Take the data below. Output it exactly from its first line through the line containing "GTK+ has two".

───

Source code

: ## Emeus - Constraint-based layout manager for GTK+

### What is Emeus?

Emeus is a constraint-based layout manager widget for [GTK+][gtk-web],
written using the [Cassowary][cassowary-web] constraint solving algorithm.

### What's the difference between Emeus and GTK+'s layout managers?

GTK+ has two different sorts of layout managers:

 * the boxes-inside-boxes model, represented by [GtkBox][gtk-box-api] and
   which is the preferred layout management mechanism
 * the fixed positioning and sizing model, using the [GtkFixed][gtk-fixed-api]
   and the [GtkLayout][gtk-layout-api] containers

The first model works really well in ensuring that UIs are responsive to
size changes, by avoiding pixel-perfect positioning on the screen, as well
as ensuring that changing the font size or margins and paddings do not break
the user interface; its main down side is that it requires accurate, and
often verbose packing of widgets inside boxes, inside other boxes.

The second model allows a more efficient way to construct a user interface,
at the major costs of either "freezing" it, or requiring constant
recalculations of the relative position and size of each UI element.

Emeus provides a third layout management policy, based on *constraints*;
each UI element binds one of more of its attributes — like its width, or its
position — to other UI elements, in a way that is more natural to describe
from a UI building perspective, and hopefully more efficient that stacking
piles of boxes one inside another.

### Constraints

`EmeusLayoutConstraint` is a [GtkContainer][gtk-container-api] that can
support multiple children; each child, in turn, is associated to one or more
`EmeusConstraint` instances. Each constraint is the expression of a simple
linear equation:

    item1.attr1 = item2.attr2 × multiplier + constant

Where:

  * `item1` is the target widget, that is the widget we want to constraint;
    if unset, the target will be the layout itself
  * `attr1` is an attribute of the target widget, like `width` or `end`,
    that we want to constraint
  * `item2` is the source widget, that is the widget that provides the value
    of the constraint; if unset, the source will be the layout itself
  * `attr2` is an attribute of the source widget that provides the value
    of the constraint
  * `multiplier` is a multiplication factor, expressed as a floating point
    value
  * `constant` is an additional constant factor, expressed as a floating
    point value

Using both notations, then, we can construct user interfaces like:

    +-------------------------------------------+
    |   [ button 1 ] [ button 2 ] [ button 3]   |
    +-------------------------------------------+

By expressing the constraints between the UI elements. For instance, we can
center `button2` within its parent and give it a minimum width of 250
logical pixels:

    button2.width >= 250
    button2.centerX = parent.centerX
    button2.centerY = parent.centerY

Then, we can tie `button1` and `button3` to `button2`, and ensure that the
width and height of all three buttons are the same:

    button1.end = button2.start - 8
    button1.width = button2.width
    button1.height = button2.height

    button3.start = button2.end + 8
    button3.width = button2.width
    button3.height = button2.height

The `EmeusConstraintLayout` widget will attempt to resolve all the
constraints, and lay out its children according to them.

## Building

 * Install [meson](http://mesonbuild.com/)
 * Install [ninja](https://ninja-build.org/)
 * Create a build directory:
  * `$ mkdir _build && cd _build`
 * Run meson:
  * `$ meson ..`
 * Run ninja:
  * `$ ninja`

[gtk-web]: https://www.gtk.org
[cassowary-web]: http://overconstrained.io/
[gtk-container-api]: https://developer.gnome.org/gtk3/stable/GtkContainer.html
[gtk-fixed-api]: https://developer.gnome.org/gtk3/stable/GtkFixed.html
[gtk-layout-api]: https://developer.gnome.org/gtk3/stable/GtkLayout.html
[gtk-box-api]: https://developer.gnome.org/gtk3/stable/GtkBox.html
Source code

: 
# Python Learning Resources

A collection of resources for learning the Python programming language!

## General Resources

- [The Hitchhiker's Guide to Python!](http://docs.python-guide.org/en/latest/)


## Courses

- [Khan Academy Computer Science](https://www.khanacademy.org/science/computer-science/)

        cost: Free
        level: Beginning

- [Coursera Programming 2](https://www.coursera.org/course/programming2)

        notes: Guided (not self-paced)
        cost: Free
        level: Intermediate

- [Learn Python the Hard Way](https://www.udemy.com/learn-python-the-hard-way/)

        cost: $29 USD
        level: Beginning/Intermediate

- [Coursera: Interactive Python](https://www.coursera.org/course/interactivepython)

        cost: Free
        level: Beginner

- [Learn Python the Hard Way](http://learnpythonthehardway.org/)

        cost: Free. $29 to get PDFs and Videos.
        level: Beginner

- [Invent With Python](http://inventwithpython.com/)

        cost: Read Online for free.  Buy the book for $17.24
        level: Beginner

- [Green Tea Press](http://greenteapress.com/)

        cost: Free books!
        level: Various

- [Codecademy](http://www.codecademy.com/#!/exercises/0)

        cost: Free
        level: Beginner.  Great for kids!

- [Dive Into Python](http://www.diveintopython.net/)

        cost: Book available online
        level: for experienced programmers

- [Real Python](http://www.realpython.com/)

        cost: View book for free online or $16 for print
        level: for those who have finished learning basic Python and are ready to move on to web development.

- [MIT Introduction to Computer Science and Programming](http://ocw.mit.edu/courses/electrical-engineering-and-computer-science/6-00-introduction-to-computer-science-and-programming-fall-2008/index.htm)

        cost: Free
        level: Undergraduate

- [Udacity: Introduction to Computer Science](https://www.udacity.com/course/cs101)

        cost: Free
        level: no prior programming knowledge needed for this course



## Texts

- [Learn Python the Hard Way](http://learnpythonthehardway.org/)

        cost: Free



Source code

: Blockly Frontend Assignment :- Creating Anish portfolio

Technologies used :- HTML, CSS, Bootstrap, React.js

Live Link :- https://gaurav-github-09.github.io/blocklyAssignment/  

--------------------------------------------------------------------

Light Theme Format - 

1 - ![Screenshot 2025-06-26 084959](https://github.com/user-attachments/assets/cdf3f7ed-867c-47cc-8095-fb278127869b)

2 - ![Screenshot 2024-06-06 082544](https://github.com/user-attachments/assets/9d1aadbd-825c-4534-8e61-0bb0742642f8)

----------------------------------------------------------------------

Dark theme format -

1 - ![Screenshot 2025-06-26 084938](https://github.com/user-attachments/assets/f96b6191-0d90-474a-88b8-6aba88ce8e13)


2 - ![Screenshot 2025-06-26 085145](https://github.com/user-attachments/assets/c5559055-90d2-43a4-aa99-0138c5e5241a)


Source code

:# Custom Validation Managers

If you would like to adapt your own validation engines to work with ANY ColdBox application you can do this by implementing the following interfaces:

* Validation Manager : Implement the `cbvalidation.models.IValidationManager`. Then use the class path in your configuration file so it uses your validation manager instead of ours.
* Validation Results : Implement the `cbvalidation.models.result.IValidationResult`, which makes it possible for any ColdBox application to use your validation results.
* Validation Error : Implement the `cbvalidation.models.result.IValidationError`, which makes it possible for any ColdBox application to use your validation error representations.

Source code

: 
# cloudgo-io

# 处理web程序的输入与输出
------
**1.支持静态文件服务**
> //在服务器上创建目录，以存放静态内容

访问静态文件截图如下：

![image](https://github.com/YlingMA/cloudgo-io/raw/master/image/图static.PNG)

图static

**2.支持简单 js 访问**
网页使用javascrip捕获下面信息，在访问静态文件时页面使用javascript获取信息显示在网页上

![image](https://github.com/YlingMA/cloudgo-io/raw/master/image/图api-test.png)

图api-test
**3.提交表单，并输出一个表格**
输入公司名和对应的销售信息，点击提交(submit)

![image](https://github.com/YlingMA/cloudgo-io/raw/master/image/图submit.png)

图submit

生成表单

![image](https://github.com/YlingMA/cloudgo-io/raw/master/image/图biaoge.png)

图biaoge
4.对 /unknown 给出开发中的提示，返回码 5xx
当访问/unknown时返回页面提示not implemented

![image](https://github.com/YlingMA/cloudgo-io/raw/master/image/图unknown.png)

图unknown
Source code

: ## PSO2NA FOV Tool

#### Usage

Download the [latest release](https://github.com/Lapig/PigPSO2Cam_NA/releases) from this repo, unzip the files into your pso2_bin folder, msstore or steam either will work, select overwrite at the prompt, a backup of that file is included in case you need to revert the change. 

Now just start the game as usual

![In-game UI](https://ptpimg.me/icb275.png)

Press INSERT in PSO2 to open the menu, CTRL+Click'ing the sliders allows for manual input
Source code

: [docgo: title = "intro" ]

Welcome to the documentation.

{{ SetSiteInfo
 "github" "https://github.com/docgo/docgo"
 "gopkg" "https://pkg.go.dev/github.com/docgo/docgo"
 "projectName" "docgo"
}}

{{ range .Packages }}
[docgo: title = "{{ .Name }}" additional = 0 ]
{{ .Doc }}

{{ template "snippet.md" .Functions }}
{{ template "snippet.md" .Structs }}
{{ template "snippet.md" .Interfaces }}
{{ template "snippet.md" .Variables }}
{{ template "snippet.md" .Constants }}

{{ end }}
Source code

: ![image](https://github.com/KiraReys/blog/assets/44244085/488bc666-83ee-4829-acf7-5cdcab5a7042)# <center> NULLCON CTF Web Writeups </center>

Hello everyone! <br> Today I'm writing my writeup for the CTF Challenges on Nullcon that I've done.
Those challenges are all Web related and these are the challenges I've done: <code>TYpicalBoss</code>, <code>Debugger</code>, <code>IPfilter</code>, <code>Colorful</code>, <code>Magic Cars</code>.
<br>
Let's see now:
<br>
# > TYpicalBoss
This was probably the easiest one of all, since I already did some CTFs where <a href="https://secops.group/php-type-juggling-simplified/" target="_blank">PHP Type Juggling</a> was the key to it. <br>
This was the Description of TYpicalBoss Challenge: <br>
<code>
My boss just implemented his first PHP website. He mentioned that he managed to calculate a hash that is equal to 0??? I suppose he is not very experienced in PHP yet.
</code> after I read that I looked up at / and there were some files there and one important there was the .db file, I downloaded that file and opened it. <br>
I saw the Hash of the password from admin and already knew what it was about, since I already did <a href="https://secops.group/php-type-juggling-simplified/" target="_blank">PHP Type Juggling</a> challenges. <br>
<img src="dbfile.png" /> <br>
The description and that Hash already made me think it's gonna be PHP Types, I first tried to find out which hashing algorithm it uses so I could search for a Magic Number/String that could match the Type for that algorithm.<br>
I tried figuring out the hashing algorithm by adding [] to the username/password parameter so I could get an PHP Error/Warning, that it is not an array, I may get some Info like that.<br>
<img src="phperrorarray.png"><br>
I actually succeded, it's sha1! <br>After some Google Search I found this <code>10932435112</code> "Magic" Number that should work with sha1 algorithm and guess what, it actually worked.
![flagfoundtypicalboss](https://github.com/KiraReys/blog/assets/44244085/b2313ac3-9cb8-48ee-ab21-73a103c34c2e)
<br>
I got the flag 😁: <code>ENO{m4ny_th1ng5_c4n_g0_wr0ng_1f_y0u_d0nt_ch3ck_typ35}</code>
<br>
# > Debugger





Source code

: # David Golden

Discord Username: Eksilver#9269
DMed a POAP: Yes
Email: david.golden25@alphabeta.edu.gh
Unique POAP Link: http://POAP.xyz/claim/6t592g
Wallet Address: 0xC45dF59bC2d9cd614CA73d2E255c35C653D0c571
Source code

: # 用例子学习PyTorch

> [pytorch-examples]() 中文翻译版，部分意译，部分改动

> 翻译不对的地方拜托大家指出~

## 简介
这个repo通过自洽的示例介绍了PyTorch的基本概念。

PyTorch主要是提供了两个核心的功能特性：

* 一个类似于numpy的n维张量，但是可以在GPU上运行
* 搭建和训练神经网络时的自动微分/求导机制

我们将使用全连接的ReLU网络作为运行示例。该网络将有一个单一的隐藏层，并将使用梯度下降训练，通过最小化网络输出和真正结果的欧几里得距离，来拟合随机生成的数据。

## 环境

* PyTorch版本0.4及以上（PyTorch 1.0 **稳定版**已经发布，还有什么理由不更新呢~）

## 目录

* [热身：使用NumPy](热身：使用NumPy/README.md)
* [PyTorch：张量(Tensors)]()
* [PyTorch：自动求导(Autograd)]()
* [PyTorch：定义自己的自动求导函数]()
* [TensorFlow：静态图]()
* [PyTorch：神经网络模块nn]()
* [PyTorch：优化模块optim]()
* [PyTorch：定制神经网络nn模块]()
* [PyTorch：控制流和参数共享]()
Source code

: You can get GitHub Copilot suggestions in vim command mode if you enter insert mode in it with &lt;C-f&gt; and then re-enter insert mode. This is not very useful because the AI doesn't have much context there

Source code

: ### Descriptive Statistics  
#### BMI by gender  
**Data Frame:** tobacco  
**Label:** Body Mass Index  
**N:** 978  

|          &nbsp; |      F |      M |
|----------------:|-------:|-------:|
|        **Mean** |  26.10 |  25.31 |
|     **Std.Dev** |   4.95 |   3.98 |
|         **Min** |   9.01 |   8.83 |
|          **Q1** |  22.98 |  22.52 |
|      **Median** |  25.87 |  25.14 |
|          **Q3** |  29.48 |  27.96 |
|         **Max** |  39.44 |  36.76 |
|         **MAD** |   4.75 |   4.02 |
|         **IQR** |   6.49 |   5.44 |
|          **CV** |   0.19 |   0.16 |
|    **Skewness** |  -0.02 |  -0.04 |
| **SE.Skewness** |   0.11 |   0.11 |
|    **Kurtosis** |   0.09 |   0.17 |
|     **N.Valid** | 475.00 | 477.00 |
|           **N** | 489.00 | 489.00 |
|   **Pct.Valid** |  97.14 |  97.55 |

───

- **Problem solution**
Source code

: ## Emeus - Constraint-based layout manager for GTK+

### What is Emeus?

Emeus is a constraint-based layout manager widget for [GTK+][gtk-web],
written using the [Cassowary][cassowary-web] constraint solving algorithm.

### What's the difference between Emeus and GTK+'s layout managers?

GTK+ has two different sorts of layout managers:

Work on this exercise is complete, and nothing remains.